__What is required__
Which lines of the listing below contain the word "environ"? Copy each of them.

__Given records__
============

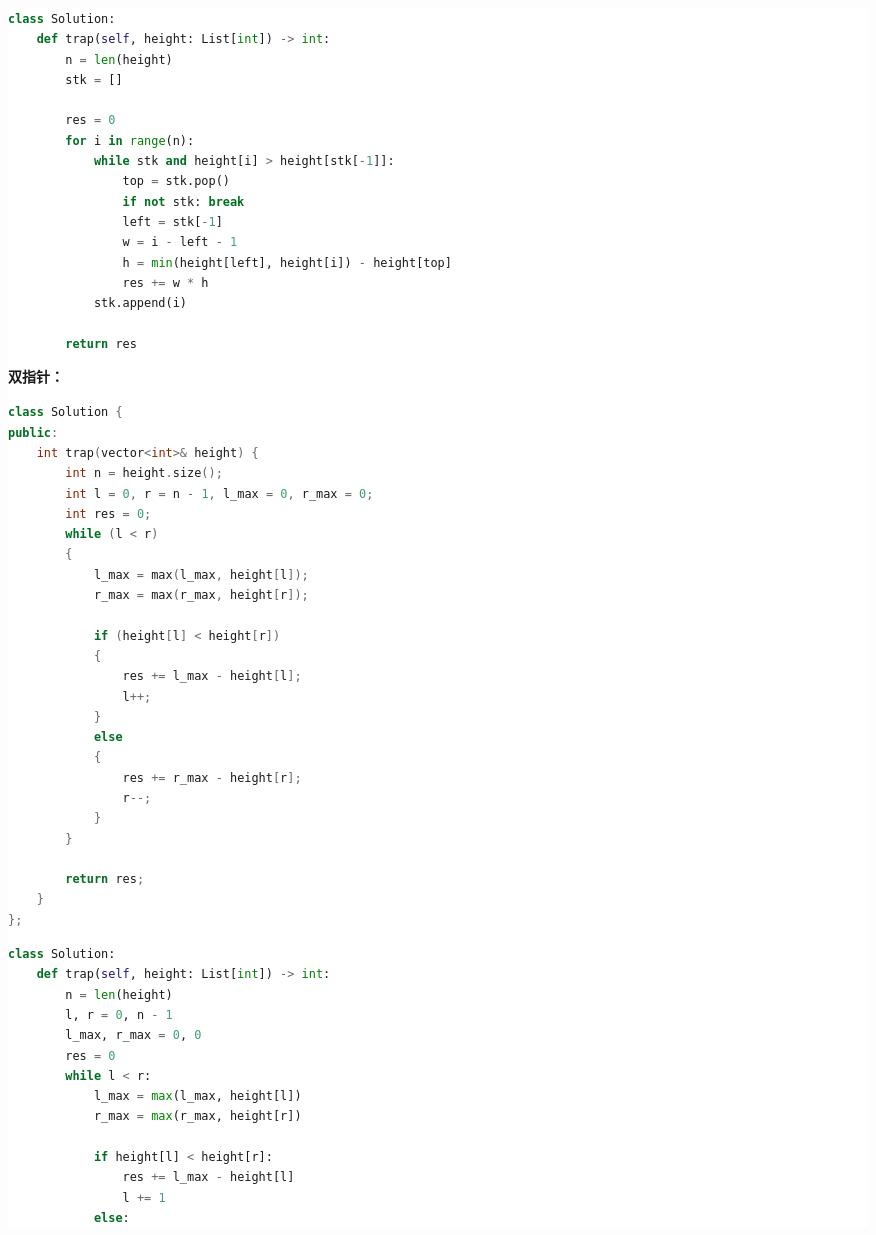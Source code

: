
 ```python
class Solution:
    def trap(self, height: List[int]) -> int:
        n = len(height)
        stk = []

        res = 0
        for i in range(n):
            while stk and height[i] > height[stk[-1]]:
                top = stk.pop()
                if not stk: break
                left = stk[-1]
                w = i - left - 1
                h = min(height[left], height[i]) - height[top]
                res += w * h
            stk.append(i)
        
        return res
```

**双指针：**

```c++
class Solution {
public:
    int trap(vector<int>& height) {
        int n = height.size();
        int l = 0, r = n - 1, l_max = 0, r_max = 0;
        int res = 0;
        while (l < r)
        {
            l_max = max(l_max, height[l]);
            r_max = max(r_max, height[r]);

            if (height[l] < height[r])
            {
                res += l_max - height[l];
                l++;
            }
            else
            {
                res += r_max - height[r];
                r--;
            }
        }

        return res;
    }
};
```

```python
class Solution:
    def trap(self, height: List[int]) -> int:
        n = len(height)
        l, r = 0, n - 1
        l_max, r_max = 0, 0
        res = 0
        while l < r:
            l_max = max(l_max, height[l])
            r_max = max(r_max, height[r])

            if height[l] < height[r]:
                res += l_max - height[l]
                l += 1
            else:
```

============

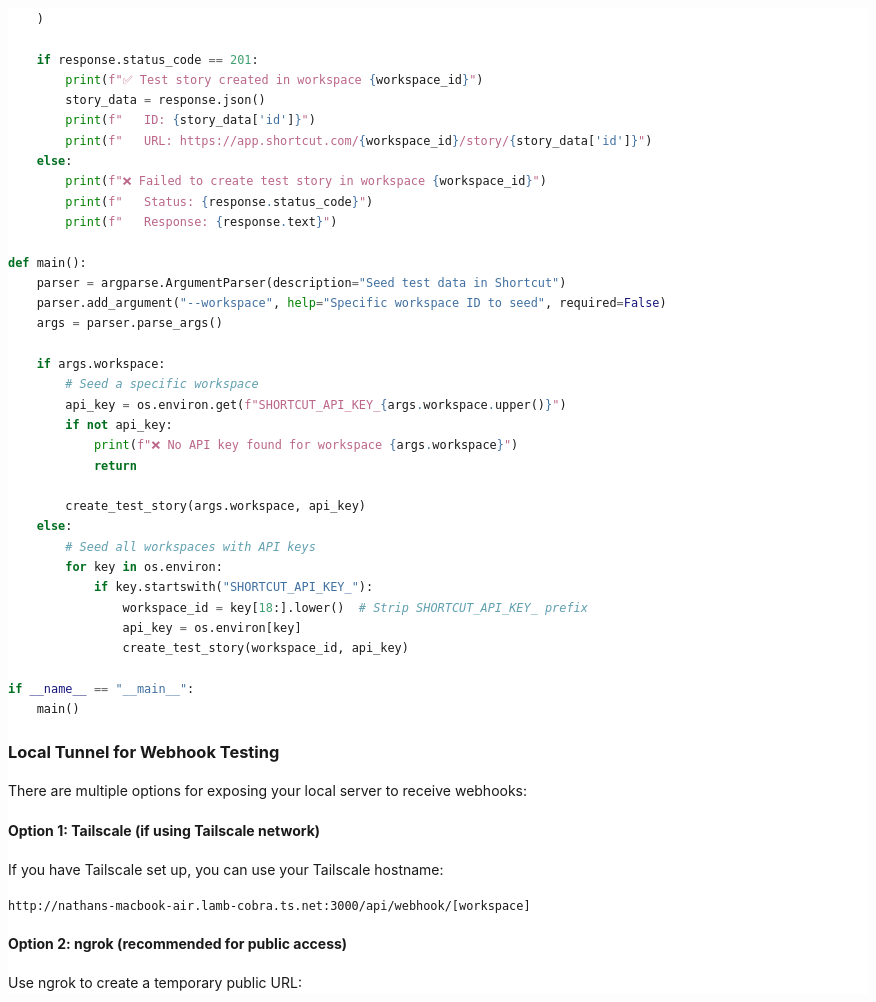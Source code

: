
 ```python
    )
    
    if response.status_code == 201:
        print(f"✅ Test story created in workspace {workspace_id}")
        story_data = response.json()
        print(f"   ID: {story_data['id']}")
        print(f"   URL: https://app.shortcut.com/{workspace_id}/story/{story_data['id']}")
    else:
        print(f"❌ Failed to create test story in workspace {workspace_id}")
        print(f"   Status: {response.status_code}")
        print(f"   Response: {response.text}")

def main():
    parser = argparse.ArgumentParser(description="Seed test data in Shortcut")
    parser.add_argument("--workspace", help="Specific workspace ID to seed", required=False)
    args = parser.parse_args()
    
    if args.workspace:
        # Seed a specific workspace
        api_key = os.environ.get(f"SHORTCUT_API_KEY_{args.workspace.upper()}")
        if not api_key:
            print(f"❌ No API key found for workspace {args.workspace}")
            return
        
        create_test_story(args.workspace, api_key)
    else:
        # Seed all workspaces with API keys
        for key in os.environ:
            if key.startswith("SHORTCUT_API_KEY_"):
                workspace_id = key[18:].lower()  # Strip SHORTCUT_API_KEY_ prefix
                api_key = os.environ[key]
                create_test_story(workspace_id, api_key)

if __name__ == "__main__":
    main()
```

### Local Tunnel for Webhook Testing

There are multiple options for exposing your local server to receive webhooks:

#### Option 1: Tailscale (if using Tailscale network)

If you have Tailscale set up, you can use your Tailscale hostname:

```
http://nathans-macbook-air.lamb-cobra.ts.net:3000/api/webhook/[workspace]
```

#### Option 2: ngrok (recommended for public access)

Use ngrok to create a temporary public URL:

============

__Completed exercise__
        api_key = os.environ.get(f"SHORTCUT_API_KEY_{args.workspace.upper()}")
        for key in os.environ:
                api_key = os.environ[key]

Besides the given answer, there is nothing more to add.